Yeni Oyun Grubunun İlk Buluşması

Dün kızımla, Montessori e-grubu vasıtasıyla kendilerinden haberdar olduğumuz 14-15 aylık bebekleri ve annelerini ağırladık. Mira ve Banu, Doruk ve Güliz ilk gelenlerdi. Ardından sırayla Ada ve Umur, Emre Jr. ve Sibel, Zeynep ve Neslihan, son olarak ta Can ve Sibel geldiler. Güliz ve iki Sibel’in hamilelikleri sırasında tanıştıklarını öğrendik. Ada ve Zeynep ilk kez yaşıtları bebeklerle biraraya geliyorlardı.
Mira, Emre ve Selin ilk oyun grubundan tanışıyorlar. O yüzden birbirlerini pek incelemiyorlar artık. Diğer bebekler ilk kez biraraya geldikleri için önce birbirleriyle bakıştılar uzun uzun.

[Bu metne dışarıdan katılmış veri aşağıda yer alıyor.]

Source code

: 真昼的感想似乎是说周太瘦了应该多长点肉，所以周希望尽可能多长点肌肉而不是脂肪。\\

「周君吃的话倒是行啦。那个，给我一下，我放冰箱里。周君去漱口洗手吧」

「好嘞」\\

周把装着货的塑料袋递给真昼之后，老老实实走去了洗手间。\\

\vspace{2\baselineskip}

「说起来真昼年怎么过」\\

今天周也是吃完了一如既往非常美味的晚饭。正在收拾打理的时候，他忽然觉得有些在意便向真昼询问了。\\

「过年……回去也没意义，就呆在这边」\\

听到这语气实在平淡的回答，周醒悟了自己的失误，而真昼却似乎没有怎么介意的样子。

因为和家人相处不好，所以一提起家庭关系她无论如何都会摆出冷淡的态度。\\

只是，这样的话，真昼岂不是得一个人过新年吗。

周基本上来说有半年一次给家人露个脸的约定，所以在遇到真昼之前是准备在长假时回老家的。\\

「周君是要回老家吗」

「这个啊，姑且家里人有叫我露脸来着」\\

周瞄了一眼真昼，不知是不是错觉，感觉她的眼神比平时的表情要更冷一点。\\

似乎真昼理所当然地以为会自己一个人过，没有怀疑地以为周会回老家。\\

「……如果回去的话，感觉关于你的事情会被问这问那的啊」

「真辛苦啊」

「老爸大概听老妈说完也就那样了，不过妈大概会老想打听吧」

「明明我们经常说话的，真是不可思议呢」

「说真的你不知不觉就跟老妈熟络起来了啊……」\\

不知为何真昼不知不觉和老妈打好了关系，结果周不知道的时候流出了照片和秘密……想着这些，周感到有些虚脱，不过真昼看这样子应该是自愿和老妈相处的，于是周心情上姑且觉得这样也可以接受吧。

Ada, bebeklerin en büyüğü ve en erken yürüyeni olarak bir kaç kez evi tanıma turları yaptı. Doruk, heyecanını ve sevincini küçük küçük ısırarak gösteren bir küçük adam. Zeynep, maviş gözleriyle herkesi tek tek inceleyen Mini Girl. Can, önce sessiz, çekingen, biraz alışınca da hemen gülümseyen sevimli bir oğlan. İki bebek dışında hepsi ayaklanmış, pıtır pıtır yürüyorlar. Araları sadece 1 gün olan Can’la Selin’in de eli kulağında.
İlk buluşma olması sebebiyle herkes bebeğiyle yakından ilgilenmek durumundaydı ve uzun süre kimse yiyeceklere el süremedi. Değil çay, suyu bile zor içti anneler. Dört, beş kelimeden uzun hiç bir cümleyi kesintisiz söyleyemedik. Kısa kısa nerede çalışılıyor, nerede oturuluyor, bebeklerin doğum tarihleri, bunu yer, şunu yemez gibi bilgileri “oraya gitme canım, onu verir misin tatlım, gel bebeğim” laflarının arasına serpiştirdik. En kısa zamanda iletişim bilgilerini toplamaya ve tabii ki daha küçük gruplar halinde buluşmaya karar verdik.
Misafirlerimizi uğurlar uğurlamaz artık gözlerini açık tutmakta zorlanan Meleğimle yatağa şööyle bir uzandık. Hemen gözlerimi kapattım. Elini yanağıma koyup okşamaya yeni başlamıştı ki, aniden durdu. Tek gözümü açıp bir baktım...Uyumuş.